# ACTION ITEM:
Before copying, remove every picture, and then repeat all entries below precisely as written.
----------------------------------------
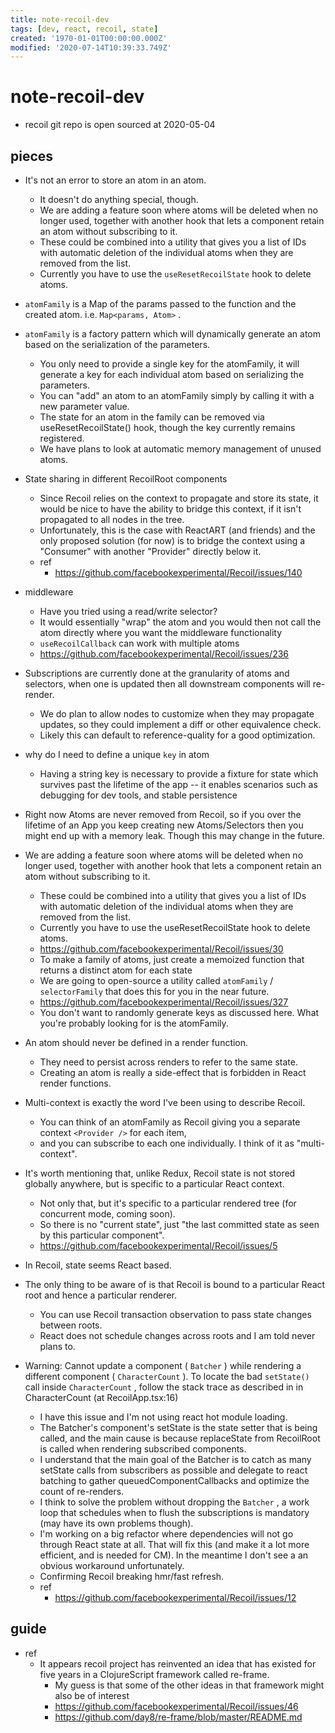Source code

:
 ```yaml
---
title: note-recoil-dev
tags: [dev, react, recoil, state]
created: '1970-01-01T00:00:00.000Z'
modified: '2020-07-14T10:39:33.749Z'
---
```


# note-recoil-dev

- recoil git repo is open sourced at 2020-05-04

## pieces

- It's not an error to store an atom in an atom. 
  - It doesn't do anything special, though.
  - We are adding a feature soon where atoms will be deleted when no longer used, together with another hook that lets a component retain an atom without subscribing to it. 
  - These could be combined into a utility that gives you a list of IDs with automatic deletion of the individual atoms when they are removed from the list.
  - Currently you have to use the `useResetRecoilState` hook to delete atoms.

- `atomFamily` is a Map of the params passed to the function and the created atom. i.e. `Map<params, Atom>` .
- `atomFamily` is a factory pattern which will dynamically generate an atom based on the serialization of the parameters. 
  - You only need to provide a single key for the atomFamily, it will generate a key for each individual atom based on serializing the parameters. 
  - You can "add" an atom to an atomFamily simply by calling it with a new parameter value. 
  - The state for an atom in the family can be removed via useResetRecoilState() hook, though the key currently remains registered. 
  - We have plans to look at automatic memory management of unused atoms.

- State sharing in different RecoilRoot components
  - Since Recoil relies on the context to propagate and store its state, it would be nice to have the ability to bridge this context, if it isn't propagated to all nodes in the tree.
  - Unfortunately, this is the case with ReactART (and friends) and the only proposed solution (for now) is to bridge the context using a "Consumer" with another "Provider" directly below it.
  - ref
    - https://github.com/facebookexperimental/Recoil/issues/140

- middleware
  - Have you tried using a read/write selector? 
  - It would essentially "wrap" the atom and you would then not call the atom directly where you want the middleware functionality
  - `useRecoilCallback` can work with multiple atoms
  - https://github.com/facebookexperimental/Recoil/issues/236

- Subscriptions are currently done at the granularity of atoms and selectors, when one is updated then all downstream components will re-render. 
  - We do plan to allow nodes to customize when they may propagate updates, so they could implement a diff or other equivalence check. 
  - Likely this can default to reference-quality for a good optimization.
- why do I need to define a unique `key` in atom
  - Having a string key is necessary to provide a fixture for state which survives past the lifetime of the app -- it enables scenarios such as debugging for dev tools, and stable persistence
- Right now Atoms are never removed from Recoil, so if you over the lifetime of an App you keep creating new Atoms/Selectors then you might end up with a memory leak. Though this may change in the future.
- We are adding a feature soon where atoms will be deleted when no longer used, together with another hook that lets a component retain an atom without subscribing to it. 
  - These could be combined into a utility that gives you a list of IDs with automatic deletion of the individual atoms when they are removed from the list.
  - Currently you have to use the useResetRecoilState hook to delete atoms.
  - https://github.com/facebookexperimental/Recoil/issues/30
  - To make a family of atoms, just create a memoized function that returns a distinct atom for each state
  - We are going to open-source a utility called `atomFamily` / `selectorFamily` that does this for you in the near future.
  - https://github.com/facebookexperimental/Recoil/issues/327
  - You don't want to randomly generate keys as discussed here. What you're probably looking for is the atomFamily.
- An atom should never be defined in a render function.   
  - They need to persist across renders to refer to the same state. 
  - Creating an atom is really a side-effect that is forbidden in React render functions.

- Multi-context is exactly the word I've been using to describe Recoil. 
  - You can think of an atomFamily as Recoil giving you a separate context `<Provider />` for each item, 
  - and you can subscribe to each one individually. I think of it as "multi-context".
- It's worth mentioning that, unlike Redux, Recoil state is not stored globally anywhere, but is specific to a particular React context. 
  - Not only that, but it's specific to a particular rendered tree (for concurrent mode, coming soon). 
  - So there is no "current state", just "the last committed state as seen by this particular component".
  - https://github.com/facebookexperimental/Recoil/issues/5
- In Recoil, state seems React based.
- The only thing to be aware of is that Recoil is bound to a particular React root and hence a particular renderer.   
  - You can use Recoil transaction observation to pass state changes between roots. 
  - React does not schedule changes across roots and I am told never plans to.

- Warning: Cannot update a component ( `Batcher` ) while rendering a different component ( `CharacterCount` ). To locate the bad `setState()` call inside `CharacterCount` , follow the stack trace as described in in CharacterCount (at RecoilApp.tsx:16)
  - I have this issue and I'm not using react hot module loading.
  - The Batcher's component's setState is the state setter that is being called, and the main cause is because replaceState from RecoilRoot is called when rendering subscribed components.
  - I understand that the main goal of the Batcher is to catch as many setState calls from subscribers as possible and delegate to react batching to gather queuedComponentCallbacks and optimize the count of re-renders.
  - I think to solve the problem without dropping the `Batcher` , a work loop that schedules when to flush the subscriptions is mandatory (may have its own problems though).
  - I'm working on a big refactor where dependencies will not go through React state at all. That will fix this (and make it a lot more efficient, and is needed for CM). In the meantime I don't see a an obvious workaround unfortunately.
  - Confirming Recoil breaking hmr/fast refresh.
  - ref
    - https://github.com/facebookexperimental/Recoil/issues/12

## guide

- ref
  - It appears recoil project has reinvented an idea that has existed for five years in a ClojureScript framework called re-frame. 
    - My guess is that some of the other ideas in that framework might also be of interest
    - https://github.com/facebookexperimental/Recoil/issues/46
    - https://github.com/day8/re-frame/blob/master/README.md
----------------------------------------
# RESULT OF THE EXERCISE:
Source code

:
 ```yaml
---
title: note-recoil-dev
tags: [dev, react, recoil, state]
created: '1970-01-01T00:00:00.000Z'
modified: '2020-07-14T10:39:33.749Z'
---
```


# note-recoil-dev

- recoil git repo is open sourced at 2020-05-04

## pieces

- It's not an error to store an atom in an atom. 
  - It doesn't do anything special, though.
  - We are adding a feature soon where atoms will be deleted when no longer used, together with another hook that lets a component retain an atom without subscribing to it. 
  - These could be combined into a utility that gives you a list of IDs with automatic deletion of the individual atoms when they are removed from the list.
  - Currently you have to use the `useResetRecoilState` hook to delete atoms.

- `atomFamily` is a Map of the params passed to the function and the created atom. i.e. `Map<params, Atom>` .
- `atomFamily` is a factory pattern which will dynamically generate an atom based on the serialization of the parameters. 
  - You only need to provide a single key for the atomFamily, it will generate a key for each individual atom based on serializing the parameters. 
  - You can "add" an atom to an atomFamily simply by calling it with a new parameter value. 
  - The state for an atom in the family can be removed via useResetRecoilState() hook, though the key currently remains registered. 
  - We have plans to look at automatic memory management of unused atoms.

- State sharing in different RecoilRoot components
  - Since Recoil relies on the context to propagate and store its state, it would be nice to have the ability to bridge this context, if it isn't propagated to all nodes in the tree.
  - Unfortunately, this is the case with ReactART (and friends) and the only proposed solution (for now) is to bridge the context using a "Consumer" with another "Provider" directly below it.
  - ref
    - https://github.com/facebookexperimental/Recoil/issues/140

- middleware
  - Have you tried using a read/write selector? 
  - It would essentially "wrap" the atom and you would then not call the atom directly where you want the middleware functionality
  - `useRecoilCallback` can work with multiple atoms
  - https://github.com/facebookexperimental/Recoil/issues/236

- Subscriptions are currently done at the granularity of atoms and selectors, when one is updated then all downstream components will re-render. 
  - We do plan to allow nodes to customize when they may propagate updates, so they could implement a diff or other equivalence check. 
  - Likely this can default to reference-quality for a good optimization.
- why do I need to define a unique `key` in atom
  - Having a string key is necessary to provide a fixture for state which survives past the lifetime of the app -- it enables scenarios such as debugging for dev tools, and stable persistence
- Right now Atoms are never removed from Recoil, so if you over the lifetime of an App you keep creating new Atoms/Selectors then you might end up with a memory leak. Though this may change in the future.
- We are adding a feature soon where atoms will be deleted when no longer used, together with another hook that lets a component retain an atom without subscribing to it. 
  - These could be combined into a utility that gives you a list of IDs with automatic deletion of the individual atoms when they are removed from the list.
  - Currently you have to use the useResetRecoilState hook to delete atoms.
  - https://github.com/facebookexperimental/Recoil/issues/30
  - To make a family of atoms, just create a memoized function that returns a distinct atom for each state
  - We are going to open-source a utility called `atomFamily` / `selectorFamily` that does this for you in the near future.
  - https://github.com/facebookexperimental/Recoil/issues/327
  - You don't want to randomly generate keys as discussed here. What you're probably looking for is the atomFamily.
- An atom should never be defined in a render function.   
  - They need to persist across renders to refer to the same state. 
  - Creating an atom is really a side-effect that is forbidden in React render functions.

- Multi-context is exactly the word I've been using to describe Recoil. 
  - You can think of an atomFamily as Recoil giving you a separate context `<Provider />` for each item, 
  - and you can subscribe to each one individually. I think of it as "multi-context".
- It's worth mentioning that, unlike Redux, Recoil state is not stored globally anywhere, but is specific to a particular React context. 
  - Not only that, but it's specific to a particular rendered tree (for concurrent mode, coming soon). 
  - So there is no "current state", just "the last committed state as seen by this particular component".
  - https://github.com/facebookexperimental/Recoil/issues/5
- In Recoil, state seems React based.
- The only thing to be aware of is that Recoil is bound to a particular React root and hence a particular renderer.   
  - You can use Recoil transaction observation to pass state changes between roots. 
  - React does not schedule changes across roots and I am told never plans to.

- Warning: Cannot update a component ( `Batcher` ) while rendering a different component ( `CharacterCount` ). To locate the bad `setState()` call inside `CharacterCount` , follow the stack trace as described in in CharacterCount (at RecoilApp.tsx:16)
  - I have this issue and I'm not using react hot module loading.
  - The Batcher's component's setState is the state setter that is being called, and the main cause is because replaceState from RecoilRoot is called when rendering subscribed components.
  - I understand that the main goal of the Batcher is to catch as many setState calls from subscribers as possible and delegate to react batching to gather queuedComponentCallbacks and optimize the count of re-renders.
  - I think to solve the problem without dropping the `Batcher` , a work loop that schedules when to flush the subscriptions is mandatory (may have its own problems though).
  - I'm working on a big refactor where dependencies will not go through React state at all. That will fix this (and make it a lot more efficient, and is needed for CM). In the meantime I don't see a an obvious workaround unfortunately.
  - Confirming Recoil breaking hmr/fast refresh.
  - ref
    - https://github.com/facebookexperimental/Recoil/issues/12

## guide

- ref
  - It appears recoil project has reinvented an idea that has existed for five years in a ClojureScript framework called re-frame. 
    - My guess is that some of the other ideas in that framework might also be of interest
    - https://github.com/facebookexperimental/Recoil/issues/46
    - https://github.com/day8/re-frame/blob/master/README.md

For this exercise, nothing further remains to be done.